▸ **ACTIVITY**:
Where does the string "label" appear? Copy every line of the entries below that holds it.
○ ○ ○ ○ ○
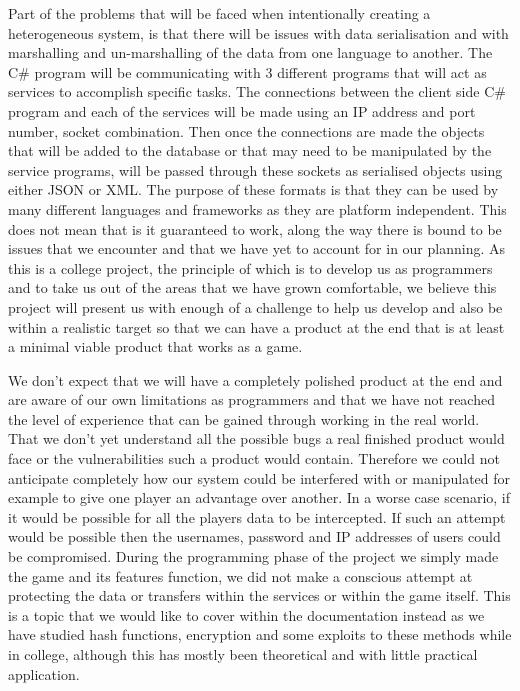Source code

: Part of the problems that will be faced when intentionally creating a heterogeneous system, is that there will be issues with data serialisation and with marshalling and un-marshalling of the data from one language to another. The C\# program will be communicating with 3 different programs that will act as services to accomplish specific tasks. The connections between the client side C\# program and each of the services will be made using an IP address and port number, socket combination. Then once the connections are made the objects that will be added to the database or that may need to be manipulated by the service programs, will be passed through these sockets as serialised objects using either JSON or XML. The purpose of these formats is that they can be used by many different languages and frameworks as they are platform independent. This does not mean that is it guaranteed to work, along the way there is bound to be issues that we encounter and that we have yet to account for in our planning. As this is a college project, the principle of which is to develop us as programmers and to take us out of the areas that we have grown comfortable, we believe this project will present us with enough of a challenge to help us develop and also be within a realistic target so that we can have a product at the end that is at least a minimal viable product that works as a game. \newline

We don't expect that we will have a completely polished product at the end and are aware of our own limitations as programmers and that we have not reached the level of experience that can be gained through working in the real world. That we don't yet understand all the possible bugs a real finished product would face or the vulnerabilities such a product would contain. Therefore we could not anticipate completely how our system could be interfered with or manipulated for example to give one player an advantage over another. In a worse case scenario, if it would be possible for all the players data to be intercepted. If such an attempt would be possible then the usernames, password and IP addresses of users could be compromised. During the programming phase of the project we simply made the game and its features function, we did not make a conscious attempt at protecting the data or transfers within the services or within the game itself. This is a topic that we would like to cover within the documentation instead as we have studied hash functions, encryption and some exploits to these methods while in college, although this has mostly been theoretical and with little practical application.



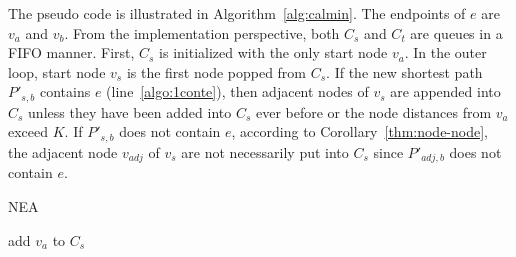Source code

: The pseudo code is illustrated in Algorithm~\ref{alg:calmin}.
The endpoints of $e$ are $v_a$ and $v_b$.
From the implementation perspective, both $C_s$ and $C_t$ are queues in a FIFO manner.
First, $C_s$ is initialized with the only start node $v_a$.
In the outer loop, start node $v_s$ is the first node popped from $C_s$.
If the new shortest path $P'_{s,b}$ contains $e$ (line~\ref{algo:1conte}), then adjacent nodes of $v_s$ are appended into $C_s$ unless they have been added into $C_s$ ever before or the node distances from $v_a$ exceed $K$. If $P'_{s,b}$ does not contain $e$, according to Corollary~\ref{thm:node-node}, the adjacent node $v_{adj}$ of $v_s$ are not necessarily put into $C_s$ since $P'_{{adj},b}$ does not contain $e$.
\begin{algorithm}[htbp]
{\small
    \caption{NEA}
    \label{alg:calmin}

   add $v_a$ to $C_s$\;

  \Return{$\Psi$;}

}
\end{algorithm}

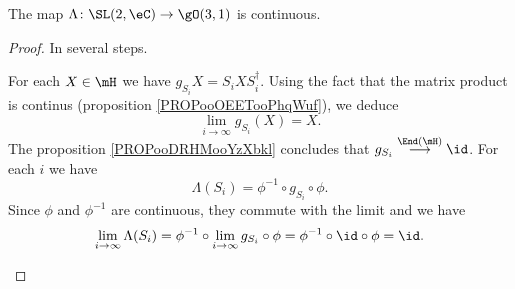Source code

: \begin{lemma}       \label{LEMooTLQKooGntuRH}
	The map \( \Lambda\colon \SL(2,\eC)\to \gO(3,1)\) is continuous.
\end{lemma}

\begin{proof}
	In several steps.
	\begin{subproof}
		For each \( X\in \mH\) we have \( g_{S_i}X=S_iXS_i^{\dag}\). Using the fact that the matrix product is continus (proposition \ref{PROPooOEETooPhqWuf}), we deduce
		\begin{equation}
			\lim_{i\to \infty} g_{S_i}(X)=X.
		\end{equation}
		The proposition \ref{PROPooDRHMooYzXbkl} concludes that \( g_{S_i}\stackrel{\End(\mH)}{\longrightarrow}\id\).
		For each \( i\) we have
		\begin{equation}
			\Lambda(S_i)=\phi^{-1}\circ g_{S_i}\circ \phi.
		\end{equation}
		Since \( \phi\) and \( \phi^{-1}\) are continuous, they commute with the limit and we have
		\begin{equation}
			\lim_{i\to \infty} \Lambda(S_i)=\phi^{-1}\circ\lim_{i\to \infty} g_{S_i}\circ\phi=\phi^{-1}\circ\id\circ \phi=\id.
		\end{equation}


\end{subproof}
\end{proof}

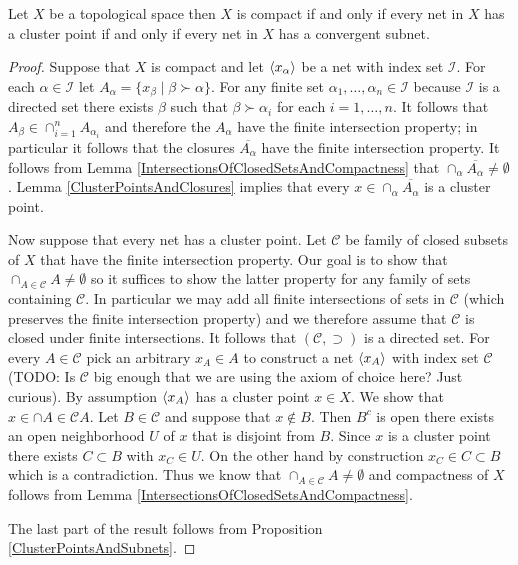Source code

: \begin{thm}\label{CompactnessAndNets}Let $X$ be a topological space then $X$ is compact if and only if every net in $X$ has a cluster point if and only if every net in $X$ has a convergent subnet.
\end{thm}
\begin{proof}
Suppose that $X$ is compact and let $\langle x_{\alpha} \rangle$ be a net with index set $\mathcal{I}$.  For each $\alpha \in \mathcal{I}$ let $A_\alpha = \lbrace x_\beta \mid \beta \succ \alpha \rbrace$.  For any finite set $\alpha_1, \dotsc, \alpha_n \in \mathcal{I}$ because $\mathcal{I}$ is a directed set there exists $\beta$ such that $\beta \succ \alpha_i$ for each $i =1 , \dotsc, n$.  It follows that $A_\beta \in \cap_{i=1}^n A_{\alpha_i}$ and therefore the $A_\alpha$ have the finite intersection property; in particular it follows that the closures $\overline{A_\alpha}$ have the finite intersection property.  It follows from Lemma \ref{IntersectionsOfClosedSetsAndCompactness} that $\cap_{\alpha} \overline{A_\alpha} \neq \emptyset$.  Lemma \ref{ClusterPointsAndClosures} implies that every  $x \in \cap_{\alpha} \overline{A_\alpha}$ is a cluster point.

Now suppose that every net has a cluster point.  Let $\mathcal{C}$ be family of closed subsets of $X$ that have the finite intersection property.  Our goal is to show that $\cap_{A \in \mathcal{C}} A \neq \emptyset$ so it suffices to show the latter property for any family of sets containing $\mathcal{C}$.  In particular we may add all finite intersections of sets in $\mathcal{C}$ (which preserves the finite intersection property) and we therefore assume that $\mathcal{C}$ is closed under finite intersections.  It follows that $(\mathcal{C}, \supset)$ is a directed set.  For every $A \in \mathcal{C}$ pick an arbitrary $x_A \in A$ to construct a net $\langle x_{A} \rangle$ with index set $\mathcal{C}$ (TODO: Is $\mathcal{C}$ big enough that we are using the axiom of choice here?   Just curious).  By assumption $\langle x_{A} \rangle$ has 
a cluster point $x \in X$.   We show that $x \in \cap{A \in \mathcal{C}} A$.  Let $B \in \mathcal{C}$ and suppose that $x \notin B$.  Then $B^c$ is open there exists an open neighborhood $U$ of $x$ that is disjoint from $B$.  Since $x$ is a cluster point there exists $C \subset B$ with $x_C \in U$.  On the other hand by construction $x_C \in C \subset B$ which is a contradiction.  Thus we know that $\cap_{A \in \mathcal{C}} A \neq \emptyset$ and compactness of $X$ follows from Lemma \ref{IntersectionsOfClosedSetsAndCompactness}.

The last part of the result follows from Proposition \ref{ClusterPointsAndSubnets}.
\end{proof}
○ ○ ○ ○ ○
▸ **PROBLEM SOLUTION**:
    \label{alg:calmin}
: \begin{lemma}       \label{LEMooTLQKooGntuRH}
: \begin{thm}\label{CompactnessAndNets}Let $X$ be a topological space then $X$ is compact if and only if every net in $X$ has a cluster point if and only if every net in $X$ has a convergent subnet.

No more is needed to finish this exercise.